My Most Ambitious Reading Project: The Collected Works of C.G Jung.

jung

Jung was a juggernaut.

Inspired by Poor Bjorn’s post about his reading the entire “Story of Civilization” by Will Durant, I’d like to share with you what I consider to be my most ambitious reading project: to read through the entire collected works of C.G Jung (The Bollingen Series as translated by RF.C Hull. Can you believe that just about every word that Jung wrote was translated by one person?)

There are 20 volumes in total (the last 2 are an index and bibliography) containing Jung’s commitment to think through millennia of myth and symbolism to explain what every good psychologist is supposed to explain: why we do what we do. 

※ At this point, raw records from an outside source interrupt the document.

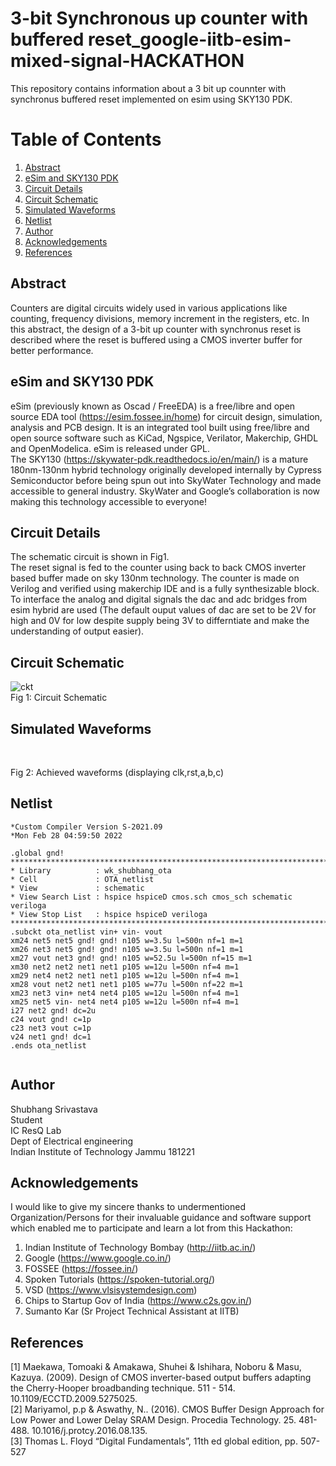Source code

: # 3-bit Synchronous up counter with buffered reset_google-iitb-esim-mixed-signal-HACKATHON
This repository contains information about a 3 bit up counnter with synchronus buffered reset implemented on esim using SKY130 PDK.
# Table of Contents
1) [Abstract](https://github.com/Shubhang1234/MixedSIgnal_Hackathon/edit/main/README.md#abstract-) <br />
2) [eSim and SKY130 PDK](https://github.com/Shubhang1234/MixedSIgnal_Hackathon/blob/main/README.md#esim-and-sky130-pdk) <br />
3) [Circuit Details](https://github.com/Shubhang1234/MixedSIgnal_Hackathon/blob/main/README.md#circuit-details-) <br /> 
4) [Circuit Schematic](https://github.com/Shubhang1234/MixedSIgnal_Hackathon/blob/main/README.md#circuit-schematic-) <br />
5) [Simulated Waveforms](https://github.com/Shubhang1234/MixedSIgnal_Hackathon/blob/main/README.md#simulated-waveforms-) <br />
6) [Netlist](https://github.com/Shubhang1234/MixedSIgnal_Hackathon/blob/main/README.md#netlist-) <br />
7) [Author](https://github.com/Shubhang1234/MixedSIgnal_Hackathon/blob/main/README.md#author-) <br />
8) [Acknowledgements](https://github.com/Shubhang1234/MixedSIgnal_Hackathon/blob/main/README.md#acknowledgements-) <br />
9) [References](https://github.com/Shubhang1234/MixedSIgnal_Hackathon/blob/main/README.md#references-) <br />
## Abstract <br />
Counters are digital circuits widely used in various applications like counting, frequency divisions, memory increment in the registers, etc. In this abstract, the design of a 3-bit up counter with synchronus reset is described where the reset is buffered using a CMOS inverter buffer for better performance.
## eSim and SKY130 PDK
eSim (previously known as Oscad / FreeEDA) is a free/libre and open source EDA tool (https://esim.fossee.in/home) for circuit design, simulation, analysis and PCB design. It is an integrated tool built using free/libre and open source software such as KiCad, Ngspice, Verilator, Makerchip, GHDL and OpenModelica. eSim is released under GPL. <br />
The SKY130 (https://skywater-pdk.readthedocs.io/en/main/) is a mature 180nm-130nm hybrid technology originally developed internally by Cypress Semiconductor before being spun out into SkyWater Technology and made accessible to general industry. SkyWater and Google’s collaboration is now making this technology accessible to everyone!
<br />
## Circuit Details <br />
The schematic circuit is shown in Fig1. <br />
The reset signal is fed to the counter using back to back CMOS inverter based buffer made on sky 130nm technology. The counter is made on Verilog and verified using makerchip IDE and is a fully synthesizable block. <br /> To interface the analog and digital signals the dac and adc bridges from esim hybrid are used (The default ouput values of dac are set to be 2V for high and 0V for low despite supply being 3V to differntiate and make the understanding of output easier). 
 <br />
## Circuit Schematic <br />
![ckt](https://user-images.githubusercontent.com/56774313/194709382-8ef1ee63-ad68-4ced-9988-0dc1d0f8e2e1.png)
<br />
Fig 1: Circuit Schematic
## Simulated Waveforms <br />
 <br />

Fig 2: Achieved waveforms (displaying clk,rst,a,b,c)
## Netlist <br />
```
*Custom Compiler Version S-2021.09
*Mon Feb 28 04:59:50 2022

.global gnd!
********************************************************************************
* Library          : wk_shubhang_ota
* Cell             : OTA_netlist
* View             : schematic
* View Search List : hspice hspiceD cmos.sch cmos_sch schematic veriloga
* View Stop List   : hspice hspiceD veriloga
********************************************************************************
.subckt ota_netlist vin+ vin- vout
xm24 net5 net5 gnd! gnd! n105 w=3.5u l=500n nf=1 m=1
xm26 net3 net5 gnd! gnd! n105 w=3.5u l=500n nf=1 m=1
xm27 vout net3 gnd! gnd! n105 w=52.5u l=500n nf=15 m=1
xm30 net2 net2 net1 net1 p105 w=12u l=500n nf=4 m=1
xm29 net4 net2 net1 net1 p105 w=12u l=500n nf=4 m=1
xm28 vout net2 net1 net1 p105 w=77u l=500n nf=22 m=1
xm23 net3 vin+ net4 net4 p105 w=12u l=500n nf=4 m=1
xm25 net5 vin- net4 net4 p105 w=12u l=500n nf=4 m=1
i27 net2 gnd! dc=2u
c24 vout gnd! c=1p
c23 net3 vout c=1p
v24 net1 gnd! dc=1
.ends ota_netlist
 
``` 
## Author <br />
Shubhang Srivastava <br />
Student <br />
IC ResQ Lab <br />
Dept of Electrical engineering <br />
Indian Institute of Technology Jammu 181221<br />
## Acknowledgements <br />
I would like to give my sincere thanks to undermentioned Organization/Persons for their invaluable guidance and software support which enabled me to participate and learn a lot from this Hackathon:
 
1) Indian Institute of Technology Bombay (http://iitb.ac.in/)
2) Google (https://www.google.co.in/)
3) FOSSEE (https://fossee.in/)
4) Spoken Tutorials (https://spoken-tutorial.org/)
5) VSD (https://www.vlsisystemdesign.com)
6) Chips to Startup Gov of India (https://www.c2s.gov.in/)
7) Sumanto Kar (Sr Project Technical Assistant at IITB)

## References <br />

[1]	Maekawa, Tomoaki & Amakawa, Shuhei & Ishihara, Noboru & Masu, Kazuya. (2009). Design of CMOS inverter-based output buffers adapting the Cherry-Hooper broadbanding technique. 511 - 514. 10.1109/ECCTD.2009.5275025. <br />
[2]	Mariyamol, p.p & Aswathy, N.. (2016). CMOS Buffer Design Approach for Low Power and Lower Delay SRAM Design. Procedia Technology. 25. 481-488. 10.1016/j.protcy.2016.08.135. <br />
[3]	Thomas L. Floyd “Digital Fundamentals”, 11th ed global edition, pp. 507-527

So far, I’ve only read ‘Two Essays on Analytical Psychology’ which I found to be absolutely fascinating. Highly recommended for anyone even slightly interested in the nuances of human behavior.

This is going to take a long time. Not only because of the length of the books, but because the content in many of his books is difficult to understand (anima and animus, the mana personality, the syzygy –  to name just few esoteric concepts) and he frequently references other authors like Gothe, Freud, Nietzsche, Lao Tzu, and many other ancient scriptures and texts. And finally, because many of Jung’s sentences are so profound that it’s like being punched in the gut when you’re not prepared. You just have to take a minute to let the depth of what you’ve just read sink in. These are books that you can’t speed read.

But this goal has no due date. It’s part of a larger goal of mine, which is to read all the great books in the subjects that interest me the most. To name a few, this includes all the great books by Dostoevsky, Freud, Carl Rogers, Nietzsche, Seneca. On the business/productivity/21st century skill side, this includes all the great books by Tim Ferriss, Seth Godin, Ryan Holiday, Ray Dalio, Jocko Willink, and many others.

Is there a subject that you’re so passionate about, so enthralled by, that you want to read everything that was ever written on it? Let me know. I’d love to hear from you.